*** Material provided Section Begins ***

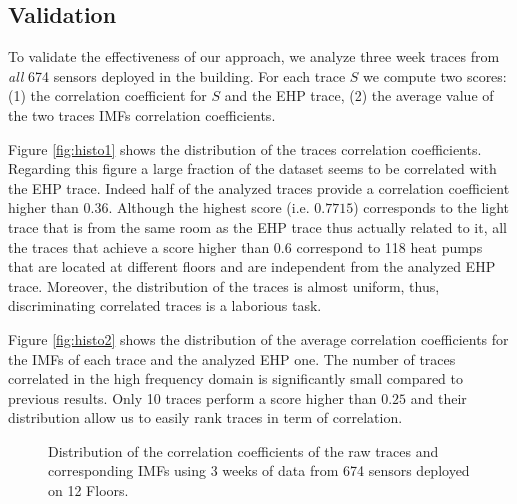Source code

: \subsection{Validation}
To validate the effectiveness of our approach, we analyze three week traces from \emph{all} 
674 sensors deployed in the building.
For each trace $S$ we compute two scores: (1) the correlation coefficient for $S$ and the EHP trace, (2) the average value of the two traces IMFs correlation coefficients.

Figure \ref{fig:histo1} shows the distribution of the traces correlation coefficients.
Regarding this figure a large fraction of the dataset seems to be correlated with the EHP trace.
Indeed half of the analyzed traces provide a correlation coefficient higher than $0.36$.
Although the highest score (i.e. $0.7715$) corresponds to the light trace that is from the same room as the EHP trace thus actually related to it, all the traces that achieve a score higher than $0.6$  correspond to 118 heat pumps that are located at different floors and are independent from the analyzed EHP trace.
Moreover, the distribution of the traces is almost uniform, thus, discriminating correlated traces is a laborious task.

Figure \ref{fig:histo2} shows the distribution of the average correlation coefficients for the IMFs of each trace and the analyzed EHP one.
The number of traces correlated in the high frequency domain is significantly small compared to previous results. 
Only 10 traces perform a score higher than $0.25$ and their distribution allow us to easily rank traces in term of correlation.

\begin{figure}[tbh!]
\centering
 \caption{Distribution of the correlation coefficients of the raw traces and corresponding IMFs using 3 weeks of data from 674 sensors deployed on 12 Floors.}
\label{fig:histo}
\end{figure}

*** Material provided Section Ends ***

Problem details: Copy each line of the records above that carries the word "average".

Problem solution:
For each trace $S$ we compute two scores: (1) the correlation coefficient for $S$ and the EHP trace, (2) the average value of the two traces IMFs correlation coefficients.
Figure \ref{fig:histo2} shows the distribution of the average correlation coefficients for the IMFs of each trace and the analyzed EHP one.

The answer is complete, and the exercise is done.